Präpartale Stillberatung für ein erfolgreiches Stillen

Im Jahr 1992 wurde von der WHO gemeinsam mit UNICEF die «Baby Friendly Hospital Initiative» (BFHI) begründet. Das Anliegen war, die Grundbedingungen für das Stillen weltweit zu verbessern und mehr Frauen und Mütter zum Stillen zu motivieren. Eine Umsetzung der insgesamt zehn BFHI-Empfehlungen hat eine positive Auswirkung auf das postpartale Stillverhalten und die Gesamtstilldauer.1 Im Folgenden soll insbesondere auf den dritten Schritt eingegangen werden: «Alle schwangeren Frauen werden über die Vorteile und die Praxis des Stillens informiert.»2

Internationale Empfehlungen und Stillprävalenz

Die WHO empfiehlt, in den ersten sechs Lebensmonaten ausschliesslich zu stillen. Anschliessend soll das Stillen zusätzlich zur Einführung von fester Nahrung bis zu einem Alter von zwei Jahren und darüber hinaus fortgesetzt werden.3 Die zahlreichen Vorteile des Stillens für die Gesundheit von Mutter und Kind sind weitreichend bekannt und gelten für einkommensstarke wie -schwache Länder.4 National empfiehlt die Schweizerische Gesellschaft für Pädiatrie (SGP) ebenfalls ein ausschliessliches Stillen bis zum sechsten Lebensmonat.
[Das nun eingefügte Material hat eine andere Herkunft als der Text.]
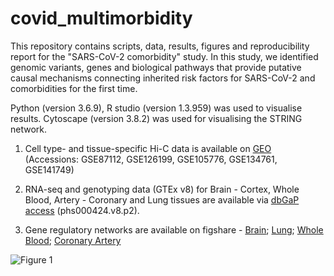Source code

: # covid_multimorbidity

This repository contains scripts, data, results, figures and reproducibility report for the "SARS-CoV-2 comorbidity" study. In this study, we identified genomic variants, genes and biological pathways that provide putative causal mechanisms connecting inherited risk factors for SARS-CoV-2 and comorbidities for the first time.

Python (version 3.6.9), R studio (version 1.3.959) was used to visualise results. Cytoscape (version 3.8.2) was used for visualising the STRING network. 

1. Cell type- and tissue-specific Hi-C data is available on [GEO](https://www.ncbi.nlm.nih.gov/geo/) (Accessions: GSE87112, GSE126199, GSE105776, GSE134761, GSE141749)

2. RNA-seq and genotyping data (GTEx v8) for Brain - Cortex, Whole Blood, Artery - Coronary and Lung tissues are available via [dbGaP access](https://www.ncbi.nlm.nih.gov/projects/gap/cgi-bin/study.cgi?study_id=phs000424.v8.p2) (phs000424.v8.p2).

3. Gene regulatory networks are available on figshare - [Brain](10.6084/m9.figshare.20205641); [Lung](10.6084/m9.figshare.20205644); [Whole  Blood](10.6084/m9.figshare.20205662); [Coronary Artery](10.6084/m9.figshare.20205647)

![Figure 1](https://user-images.githubusercontent.com/95199776/177058828-6dedb56e-7a2f-4584-b45c-9278c82157bb.png)

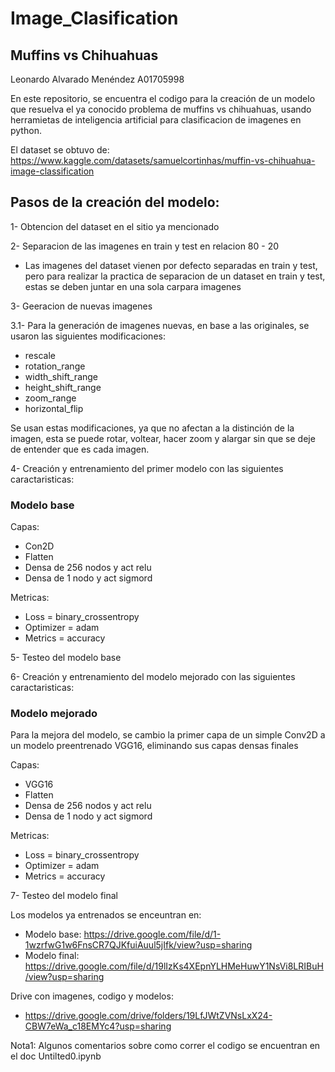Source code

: # Image_Clasification

## Muffins vs Chihuahuas

Leonardo Alvarado Menéndez A01705998

En este repositorio, se encuentra el codigo para la creación de un modelo que resuelva el ya conocido problema de muffins vs chihuahuas, usando herramietas de inteligencia artificial para clasificacion de imagenes en python.

El dataset se obtuvo de: https://www.kaggle.com/datasets/samuelcortinhas/muffin-vs-chihuahua-image-classification

## Pasos de la creación del modelo:

1- Obtencion del dataset en el sitio ya mencionado

2- Separacion de las imagenes en train y test en relacion 80 - 20

- Las imagenes del dataset vienen por defecto separadas en train y test, pero para realizar la practica de separacion de un dataset en train y test, estas se deben juntar en una sola carpara imagenes 

3- Geeracion de nuevas imagenes

3.1- Para la generación de imagenes nuevas, en base a las originales, se usaron las siguientes modificaciones:
* rescale
* rotation_range
* width_shift_range
* height_shift_range 
* zoom_range 
* horizontal_flip 

Se usan estas modificaciones, ya que no afectan a la distinción de la imagen, esta se puede rotar, voltear, hacer zoom y alargar sin que se deje de entender que es cada imagen.

4- Creación y entrenamiento del primer modelo con las siguientes caractaristicas:

### Modelo base

Capas:

*   Con2D
*   Flatten
*   Densa de 256 nodos y act relu
*   Densa de 1 nodo y act sigmord

Metricas:

*   Loss = binary_crossentropy
*   Optimizer = adam
*   Metrics = accuracy

5- Testeo del modelo base

6- Creación y entrenamiento del modelo mejorado con las siguientes caractaristicas:

### Modelo mejorado

Para la mejora del modelo, se cambio la primer capa de un simple Conv2D a un modelo preentrenado VGG16, eliminando sus capas densas finales 

Capas:

*   VGG16
*   Flatten
*   Densa de 256 nodos y act relu
*   Densa de 1 nodo y act sigmord

Metricas:

*   Loss = binary_crossentropy
*   Optimizer = adam
*   Metrics = accuracy

7- Testeo del modelo final

Los modelos ya entrenados se enceuntran en:
* Modelo base: https://drive.google.com/file/d/1-1wzrfwG1w6FnsCR7QJKfuiAuul5jIfk/view?usp=sharing
* Modelo final: https://drive.google.com/file/d/19lIzKs4XEpnYLHMeHuwY1NsVi8LRIBuH/view?usp=sharing

Drive con imagenes, codigo y modelos:

* https://drive.google.com/drive/folders/19LfJWtZVNsLxX24-CBW7eWa_c18EMYc4?usp=sharing

Nota1: Algunos comentarios sobre como correr el codigo se encuentran en el doc Untilted0.ipynb
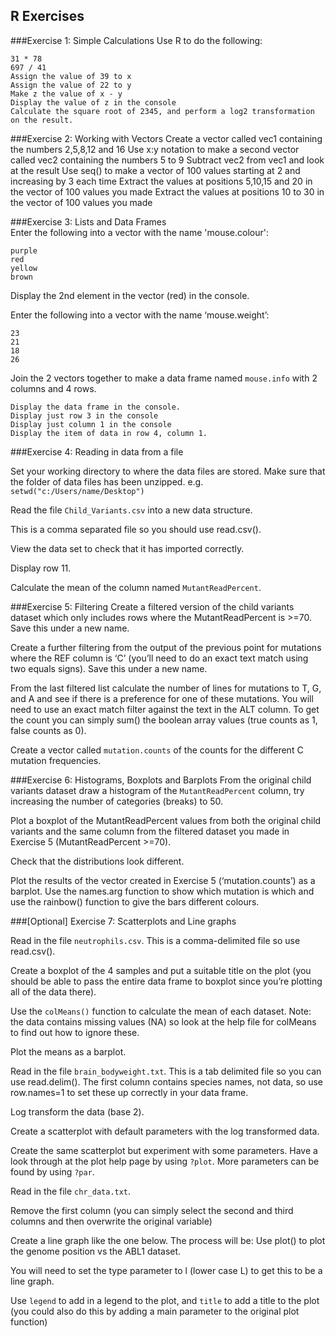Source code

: ## R Exercises

###Exercise 1: Simple Calculations 
Use R to do the following:

	31 * 78
	697 / 41
	Assign the value of 39 to x
	Assign the value of 22 to y
	Make z the value of x - y
	Display the value of z in the console
	Calculate the square root of 2345, and perform a log2 transformation on the result.


###Exercise 2: Working with Vectors
	Create a vector called vec1 containing the numbers 2,5,8,12 and 16
	Use x:y notation to make a second vector called vec2 containing the numbers 5 to 9
	Subtract vec2 from vec1 and look at the result
	Use seq() to make a vector of 100 values starting at 2 and increasing by 3 each time
	Extract the values at positions 5,10,15 and 20 in the vector of 100 values you made
	Extract the values at positions 10 to 30 in the vector of 100 values you made


###Exercise 3: Lists and Data Frames	
Enter the following into a vector with the name 'mouse.colour':

	purple
	red
	yellow
	brown

Display the 2nd element in the vector (red) in the console. 

Enter the following into a vector with the name ‘mouse.weight’:

	23
	21
	18
	26

Join the 2 vectors together to make a data frame named `mouse.info` with 2 columns and 4 rows.

	Display the data frame in the console.
	Display just row 3 in the console
	Display just column 1 in the console
	Display the item of data in row 4, column 1.


###Exercise 4: Reading in data from a file

Set your working directory to where the data files are stored. Make sure that the folder of data files has been unzipped. e.g. `setwd("c:/Users/name/Desktop")`

Read the file `Child_Variants.csv` into a new data structure. 

This is a comma separated file so you should use read.csv().

View the data set to check that it has imported correctly.

Display row 11.     

Calculate the mean of the column named `MutantReadPercent`.

###Exercise 5: Filtering
Create a filtered version of the child variants dataset which only includes rows where the MutantReadPercent is >=70. Save this under a new name.

Create a further filtering from the output of the previous point for mutations where the REF column is ‘C’ (you’ll need to do an exact text match using two equals signs).  Save this under a new name.

From the last filtered list calculate the number of lines for mutations to T, G, and A and see if there is a preference for one of these mutations.  You will need to use an exact match filter against the text in the ALT column. To get the count you can simply sum() the boolean array values (true counts as 1, false counts as 0).  

Create a vector called `mutation.counts` of the counts for the different C mutation frequencies.


###Exercise 6: Histograms, Boxplots and Barplots
From the original child variants dataset draw a histogram of the `MutantReadPercent` column, try increasing the number of categories (breaks) to 50. 

Plot a boxplot of the MutantReadPercent values from both the original child variants and the same column from the filtered dataset you made in Exercise 5 (MutantReadPercent >=70).  

Check that the distributions look different.

Plot the results of the vector created in Exercise 5 (‘mutation.counts’) as a barplot.  Use the names.arg function to show which mutation is which and use the rainbow() function to give the bars different colours.


###[Optional] Exercise 7: Scatterplots and Line graphs

Read in the file `neutrophils.csv`. This is a comma-delimited file so use read.csv().

Create a boxplot of the 4 samples and put a suitable title on the plot (you should be able to pass the entire data frame to boxplot since you’re plotting all of the data there).

Use the `colMeans()` function to calculate the mean of each dataset.  Note: the data contains missing values (NA) so look at the help file for colMeans to find out how to ignore these.  

Plot the means as a barplot.

Read in the file `brain_bodyweight.txt`. This is a tab delimited file so you can use read.delim(). The first column contains species names, not data, so use row.names=1 to set these up correctly in your data frame.

Log transform the data (base 2).

Create a scatterplot with default parameters with the log transformed data.

Create the same scatterplot but experiment with some parameters. Have a look through at the plot help page by using `?plot`. More parameters can be found by using `?par`.

Read in the file `chr_data.txt`.

Remove the first column (you can simply select the second and third columns and then overwrite the original variable)

Create a line graph like the one below. The process will be:
Use plot() to plot the genome position vs the ABL1 dataset. 

You will need to set the type parameter to l (lower case L) to get this to be a line graph.

Use `legend` to add in a legend to the plot, and `title` to add a title to the plot (you could also do this by adding a main parameter to the original plot function)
Die individuell angepasste Beikosteinführung soll frühestens ab dem vollendeten vierten Lebensmonat und spätestens mit Beginn des siebten Lebensmonats erfolgen.5

Eine nationale Querschnittsstudie mit 1535 Müttern6 zeigte eine hohe postpartale Stillprävalenz (95% aller Mütter), welche jedoch ab dem dritten postpartalen Monat auf 62% bzw. ab dem fünften Monat auf 26% absank.6 Eine aktuelle Erhebung der Eidgenössischen Kommission für Familienfragen (EKFF)7 bestätigt, dass 74% der Säuglinge im Alter von fünf bzw. sechs Monaten nicht mehr oder nicht mehr ausschliesslich gestillt werden.7 Damit liegt die Stilldauer in der Schweiz, aber auch in Deutschland8 und Österreich9, deutlich unter den Empfehlungen der WHO (Abb. 1). Die Ergebnisse zeigen zudem, dass bei einer Kaiserschnittentbindung signifikant häufiger zugefüttert wird als bei einer natürlichen Geburt (68,4% vs. 42,3%).9

Abb. 1: Stillprävalenz in Österreich (modifiziert nach Bürger B et al.)9

Informationsquellen

Die Hälfte aller Frauen informiert sich während der Schwangerschaft über das Stillen. Als Hauptinformationsquelle wird an erster Stelle der Kontakt zur Hebamme genannt (58,6%), an zweiter Stelle folgt das Internet (36,4%), gefolgt von Freund:innen bzw. Bekannten der Frau (32,0%). Die Frauenärztin bzw. der Frauenarzt wird erst an neunter Stelle angeführt (Tab. 1).9 Die Inanspruchnahme einer Stillberatung hängt u.a. mit dem Grad der Bildung bzw. der Eigeninitiative der Eltern zusammen. Frauen mit niedrigem sozioökonomischem Status werden seltener vor Geburt informiert, besuchen weniger häufig einen Geburtsvorbereitungskurs und werden seltener nach der Geburt zu Hause von einer Hebamme betreut.10 Folglich weisen Frauen in belasteten Lebenslagen (dazu gehören ein niedriges formales Bildungsniveau sowie eine Zuordnung als einkommensarm oder einkommensschwach und eines der folgenden Kriterien: junge Mutterschaft vor dem 22. Lebensjahr, Adipositas mit BMI ab 30kg/m2, Raucherin) tendenziell negativ geprägte Stillerfahrungen auf.11

Tab. 1: Informationsquellen der Stillenden (modifiziert nach Bürger B et al.)9

Evidenz der präpartalen Stillberatung

Die Wichtigkeit und Wirksamkeit einer präpartalen Stillberatung sind in der aktuellen wissenschaftlichen Literatur untersucht.12 Die Academy of Breastfeeding Medicine (ABM) als internationales Organ zur Erstellung von klinischen Leitlinien im Bereich von Laktation und Stillen hat im August 2024 ein überarbeitetes und aktualisiertes Protokoll zur Stillförderung in der Schwangerschaft publiziert.13 Die Kernaussage lautet, dass Frauen, die präpartale Stillberatung erhalten haben, eine höhere Stillrate nach der Geburt aufwiesen und insgesamt eine längere Stilldauer hatten. Ebenfalls war die Rate des ausschließlichen Stillens höher.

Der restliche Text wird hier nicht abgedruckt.